We found a spot along the road, and while the tide was not super high, felt we could launch at the southern end, notch a little extra exploration miles in this pretty estuary, then punch through the surf where it meets the ocean. We had another option of launching at the surf spot, but paddling through here seemed appealing. Until we got too shallow and had to walk our canoes for 5 minutes in sinking mud to deeper water while our huge surf rudders dragged long buried earth. But hey, adventure is not always glamorous. And I am sure the locals got a kick out of us.
[ 'Trying' not to sink in the mud or faceplant. ]
[Scott showing us all how to get into deeper water without shoving his paddle into the mud, and also how to wash off his shoes.]
[ Final strokes before we leave the calm and enter the fun. ]
We got to the ocean and surf spot, and Scott said the worst thing possible, “I haven’t seen it break to the right yet” as we started mutually veering that way. Sure enough an outside set came through into us. I was further out and caught it head on. It wasn’t too big though, 2-3 foot. Scott got over it as well without problem, and there we were, in the ocean, just south of the Bolinas headlands, heading towards, but south of some sketchy reef we’d been warned about, and about to exit the lee of the land that was protecting us from the onslaught of wind racing right to left from Point Reyes and beyond.

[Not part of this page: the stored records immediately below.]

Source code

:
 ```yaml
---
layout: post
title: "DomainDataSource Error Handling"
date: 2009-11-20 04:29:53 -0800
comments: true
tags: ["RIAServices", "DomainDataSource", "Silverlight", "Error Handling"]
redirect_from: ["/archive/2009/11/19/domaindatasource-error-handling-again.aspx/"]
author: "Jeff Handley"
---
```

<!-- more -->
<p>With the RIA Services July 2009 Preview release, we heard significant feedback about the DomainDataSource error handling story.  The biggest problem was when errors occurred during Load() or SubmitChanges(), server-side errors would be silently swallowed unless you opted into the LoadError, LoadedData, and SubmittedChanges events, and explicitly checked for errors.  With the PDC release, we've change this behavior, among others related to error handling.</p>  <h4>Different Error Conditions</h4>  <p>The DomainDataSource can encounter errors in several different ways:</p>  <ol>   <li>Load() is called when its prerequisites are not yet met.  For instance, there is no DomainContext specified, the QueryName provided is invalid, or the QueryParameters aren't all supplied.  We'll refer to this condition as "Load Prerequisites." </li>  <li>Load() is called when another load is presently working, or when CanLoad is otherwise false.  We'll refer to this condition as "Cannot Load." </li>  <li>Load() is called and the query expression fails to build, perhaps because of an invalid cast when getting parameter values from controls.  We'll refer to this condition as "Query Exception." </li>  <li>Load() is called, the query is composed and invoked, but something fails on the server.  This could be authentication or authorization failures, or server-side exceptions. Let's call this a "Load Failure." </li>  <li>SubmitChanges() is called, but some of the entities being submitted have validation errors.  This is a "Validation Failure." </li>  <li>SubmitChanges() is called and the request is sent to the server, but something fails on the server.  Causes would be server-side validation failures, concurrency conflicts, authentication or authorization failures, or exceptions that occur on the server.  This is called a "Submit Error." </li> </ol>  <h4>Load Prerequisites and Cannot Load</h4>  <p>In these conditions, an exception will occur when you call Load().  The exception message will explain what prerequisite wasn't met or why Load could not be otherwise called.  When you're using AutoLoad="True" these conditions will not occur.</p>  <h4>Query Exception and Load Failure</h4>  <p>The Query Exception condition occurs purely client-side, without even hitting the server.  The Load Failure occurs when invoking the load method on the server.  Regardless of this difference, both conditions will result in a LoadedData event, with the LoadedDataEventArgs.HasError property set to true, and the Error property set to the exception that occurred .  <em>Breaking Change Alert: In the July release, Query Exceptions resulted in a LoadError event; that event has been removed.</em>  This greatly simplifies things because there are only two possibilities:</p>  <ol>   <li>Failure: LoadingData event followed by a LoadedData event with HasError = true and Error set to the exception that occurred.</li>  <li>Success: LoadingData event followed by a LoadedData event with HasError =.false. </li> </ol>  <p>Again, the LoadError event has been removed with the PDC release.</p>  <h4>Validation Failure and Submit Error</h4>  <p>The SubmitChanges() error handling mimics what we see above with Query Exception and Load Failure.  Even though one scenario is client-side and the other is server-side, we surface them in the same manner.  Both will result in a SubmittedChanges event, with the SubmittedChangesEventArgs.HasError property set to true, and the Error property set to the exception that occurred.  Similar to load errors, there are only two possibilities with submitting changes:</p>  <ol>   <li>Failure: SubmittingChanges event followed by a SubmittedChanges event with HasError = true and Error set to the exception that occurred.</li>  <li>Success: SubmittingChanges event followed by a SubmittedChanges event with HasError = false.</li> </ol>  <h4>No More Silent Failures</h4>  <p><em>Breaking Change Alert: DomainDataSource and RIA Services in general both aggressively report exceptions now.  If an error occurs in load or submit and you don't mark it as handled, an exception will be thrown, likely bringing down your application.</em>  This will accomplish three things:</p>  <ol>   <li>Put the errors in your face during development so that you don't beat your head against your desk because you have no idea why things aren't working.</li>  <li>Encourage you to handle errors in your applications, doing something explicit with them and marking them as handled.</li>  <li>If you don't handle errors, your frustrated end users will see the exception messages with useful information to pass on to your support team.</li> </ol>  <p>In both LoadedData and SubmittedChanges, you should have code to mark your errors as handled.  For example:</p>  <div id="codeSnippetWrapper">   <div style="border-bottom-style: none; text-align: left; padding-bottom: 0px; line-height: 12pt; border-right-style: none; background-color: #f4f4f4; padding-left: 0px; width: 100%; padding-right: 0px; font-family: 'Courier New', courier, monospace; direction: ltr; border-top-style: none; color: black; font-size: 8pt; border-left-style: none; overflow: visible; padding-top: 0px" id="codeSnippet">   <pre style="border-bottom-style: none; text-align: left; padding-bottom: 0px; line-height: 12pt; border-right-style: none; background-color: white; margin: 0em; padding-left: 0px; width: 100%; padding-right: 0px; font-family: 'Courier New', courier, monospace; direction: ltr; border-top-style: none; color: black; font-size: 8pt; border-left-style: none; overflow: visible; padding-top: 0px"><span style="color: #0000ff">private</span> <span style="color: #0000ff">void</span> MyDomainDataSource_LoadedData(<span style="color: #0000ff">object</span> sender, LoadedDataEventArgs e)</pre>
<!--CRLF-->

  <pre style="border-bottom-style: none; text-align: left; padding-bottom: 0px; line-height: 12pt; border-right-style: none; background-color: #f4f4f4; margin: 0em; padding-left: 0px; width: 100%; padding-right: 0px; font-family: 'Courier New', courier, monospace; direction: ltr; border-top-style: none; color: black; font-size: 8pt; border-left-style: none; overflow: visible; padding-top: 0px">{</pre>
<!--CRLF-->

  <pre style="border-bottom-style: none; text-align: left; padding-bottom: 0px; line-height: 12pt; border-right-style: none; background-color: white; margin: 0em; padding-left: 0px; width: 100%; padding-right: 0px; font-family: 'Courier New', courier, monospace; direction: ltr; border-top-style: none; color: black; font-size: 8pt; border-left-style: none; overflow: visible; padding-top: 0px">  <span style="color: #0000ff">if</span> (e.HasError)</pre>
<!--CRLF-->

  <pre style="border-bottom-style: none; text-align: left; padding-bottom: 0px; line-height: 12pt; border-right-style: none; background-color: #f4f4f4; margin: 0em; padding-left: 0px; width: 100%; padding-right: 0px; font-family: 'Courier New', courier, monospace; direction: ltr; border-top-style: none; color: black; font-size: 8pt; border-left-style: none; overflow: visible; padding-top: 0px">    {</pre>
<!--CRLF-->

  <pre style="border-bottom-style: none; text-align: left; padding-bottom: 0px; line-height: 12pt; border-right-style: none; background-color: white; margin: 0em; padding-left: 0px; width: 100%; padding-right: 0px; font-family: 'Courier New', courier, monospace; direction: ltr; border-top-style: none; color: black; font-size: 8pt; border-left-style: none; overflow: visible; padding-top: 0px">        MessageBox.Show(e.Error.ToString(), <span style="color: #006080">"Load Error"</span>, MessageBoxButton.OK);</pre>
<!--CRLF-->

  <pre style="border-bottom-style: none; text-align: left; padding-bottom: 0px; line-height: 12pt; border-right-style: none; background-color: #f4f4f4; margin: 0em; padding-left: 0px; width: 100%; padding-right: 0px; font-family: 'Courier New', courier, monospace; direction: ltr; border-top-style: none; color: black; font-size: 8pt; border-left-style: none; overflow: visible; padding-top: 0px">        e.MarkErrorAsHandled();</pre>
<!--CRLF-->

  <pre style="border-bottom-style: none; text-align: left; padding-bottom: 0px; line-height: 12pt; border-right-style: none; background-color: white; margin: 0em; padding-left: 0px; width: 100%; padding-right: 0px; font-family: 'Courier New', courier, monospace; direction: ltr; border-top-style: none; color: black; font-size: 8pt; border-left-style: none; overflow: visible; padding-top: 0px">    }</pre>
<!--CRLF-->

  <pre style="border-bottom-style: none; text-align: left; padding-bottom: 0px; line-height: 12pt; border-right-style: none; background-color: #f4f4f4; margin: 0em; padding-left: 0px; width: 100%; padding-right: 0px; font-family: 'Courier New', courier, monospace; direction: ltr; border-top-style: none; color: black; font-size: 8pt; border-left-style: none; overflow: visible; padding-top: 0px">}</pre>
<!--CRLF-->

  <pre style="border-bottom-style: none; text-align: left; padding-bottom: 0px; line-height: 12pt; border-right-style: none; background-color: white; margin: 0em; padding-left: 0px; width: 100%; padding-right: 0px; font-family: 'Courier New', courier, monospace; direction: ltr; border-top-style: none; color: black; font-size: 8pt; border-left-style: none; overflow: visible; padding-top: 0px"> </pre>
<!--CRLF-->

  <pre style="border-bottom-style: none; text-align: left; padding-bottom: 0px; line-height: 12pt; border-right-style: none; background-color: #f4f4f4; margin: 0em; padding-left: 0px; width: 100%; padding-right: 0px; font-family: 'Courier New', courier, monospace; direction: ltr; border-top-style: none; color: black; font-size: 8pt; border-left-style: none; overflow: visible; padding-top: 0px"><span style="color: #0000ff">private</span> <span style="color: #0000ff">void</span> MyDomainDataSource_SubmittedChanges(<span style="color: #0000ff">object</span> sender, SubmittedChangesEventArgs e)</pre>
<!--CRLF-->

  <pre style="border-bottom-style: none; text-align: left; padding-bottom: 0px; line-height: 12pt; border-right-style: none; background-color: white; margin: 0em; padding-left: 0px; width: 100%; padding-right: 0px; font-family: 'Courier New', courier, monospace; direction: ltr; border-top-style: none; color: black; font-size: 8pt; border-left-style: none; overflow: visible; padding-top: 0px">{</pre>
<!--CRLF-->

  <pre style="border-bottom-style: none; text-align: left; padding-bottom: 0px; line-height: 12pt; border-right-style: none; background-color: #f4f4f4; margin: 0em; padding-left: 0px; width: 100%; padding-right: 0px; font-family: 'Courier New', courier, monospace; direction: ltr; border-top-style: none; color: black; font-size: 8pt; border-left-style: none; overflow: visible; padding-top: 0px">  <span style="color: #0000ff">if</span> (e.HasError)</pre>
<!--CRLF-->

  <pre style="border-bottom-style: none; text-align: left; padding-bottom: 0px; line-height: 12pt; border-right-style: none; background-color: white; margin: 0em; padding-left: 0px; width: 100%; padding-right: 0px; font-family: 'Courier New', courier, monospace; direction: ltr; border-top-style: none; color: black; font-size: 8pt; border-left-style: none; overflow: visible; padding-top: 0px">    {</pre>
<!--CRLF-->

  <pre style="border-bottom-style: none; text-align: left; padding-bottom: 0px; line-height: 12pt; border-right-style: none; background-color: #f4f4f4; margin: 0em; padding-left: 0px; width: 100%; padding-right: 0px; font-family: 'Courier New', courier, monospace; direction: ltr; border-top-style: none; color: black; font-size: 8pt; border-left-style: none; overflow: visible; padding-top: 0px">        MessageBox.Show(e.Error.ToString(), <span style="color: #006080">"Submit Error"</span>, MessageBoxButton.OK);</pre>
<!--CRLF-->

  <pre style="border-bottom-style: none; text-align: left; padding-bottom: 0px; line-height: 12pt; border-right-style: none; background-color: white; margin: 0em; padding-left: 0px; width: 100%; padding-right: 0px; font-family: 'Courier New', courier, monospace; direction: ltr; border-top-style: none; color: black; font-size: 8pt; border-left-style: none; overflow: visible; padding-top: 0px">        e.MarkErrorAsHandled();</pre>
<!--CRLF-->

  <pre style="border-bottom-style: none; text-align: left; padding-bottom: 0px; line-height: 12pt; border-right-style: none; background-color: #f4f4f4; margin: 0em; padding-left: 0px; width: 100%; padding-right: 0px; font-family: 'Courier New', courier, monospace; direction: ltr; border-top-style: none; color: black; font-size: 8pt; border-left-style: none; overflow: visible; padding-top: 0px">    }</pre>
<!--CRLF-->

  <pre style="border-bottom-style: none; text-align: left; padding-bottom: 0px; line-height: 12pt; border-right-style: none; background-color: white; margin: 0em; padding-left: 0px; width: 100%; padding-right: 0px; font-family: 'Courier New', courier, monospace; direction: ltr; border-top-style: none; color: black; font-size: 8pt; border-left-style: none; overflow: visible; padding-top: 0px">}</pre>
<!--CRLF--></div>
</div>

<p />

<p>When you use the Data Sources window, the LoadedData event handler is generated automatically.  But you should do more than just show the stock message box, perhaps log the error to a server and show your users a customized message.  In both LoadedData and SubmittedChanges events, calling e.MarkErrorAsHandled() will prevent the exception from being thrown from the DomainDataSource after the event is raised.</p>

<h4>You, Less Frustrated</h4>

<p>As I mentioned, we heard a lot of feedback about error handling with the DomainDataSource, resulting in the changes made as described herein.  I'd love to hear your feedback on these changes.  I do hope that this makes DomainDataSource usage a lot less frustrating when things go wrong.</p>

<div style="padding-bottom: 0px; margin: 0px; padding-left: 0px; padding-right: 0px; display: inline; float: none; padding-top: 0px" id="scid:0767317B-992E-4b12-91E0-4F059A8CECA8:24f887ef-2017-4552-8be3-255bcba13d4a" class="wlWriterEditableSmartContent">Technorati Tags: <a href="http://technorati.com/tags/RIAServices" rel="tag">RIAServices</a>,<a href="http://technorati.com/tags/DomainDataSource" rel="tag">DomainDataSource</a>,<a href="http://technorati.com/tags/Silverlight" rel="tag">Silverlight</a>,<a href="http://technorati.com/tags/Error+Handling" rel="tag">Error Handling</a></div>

It was cookin! White caps everywhere indicated that we were going to have some help on this journey. Unlike the prior day where things started gradual in the ocean, this was full-afternoon-heavy. We paid the piper for 2 miles to get the angle right, and then we got impatient and agreed, “lets give it a go and test it out”. Just prior to that however, Scott had paddled by and stopped to look at something.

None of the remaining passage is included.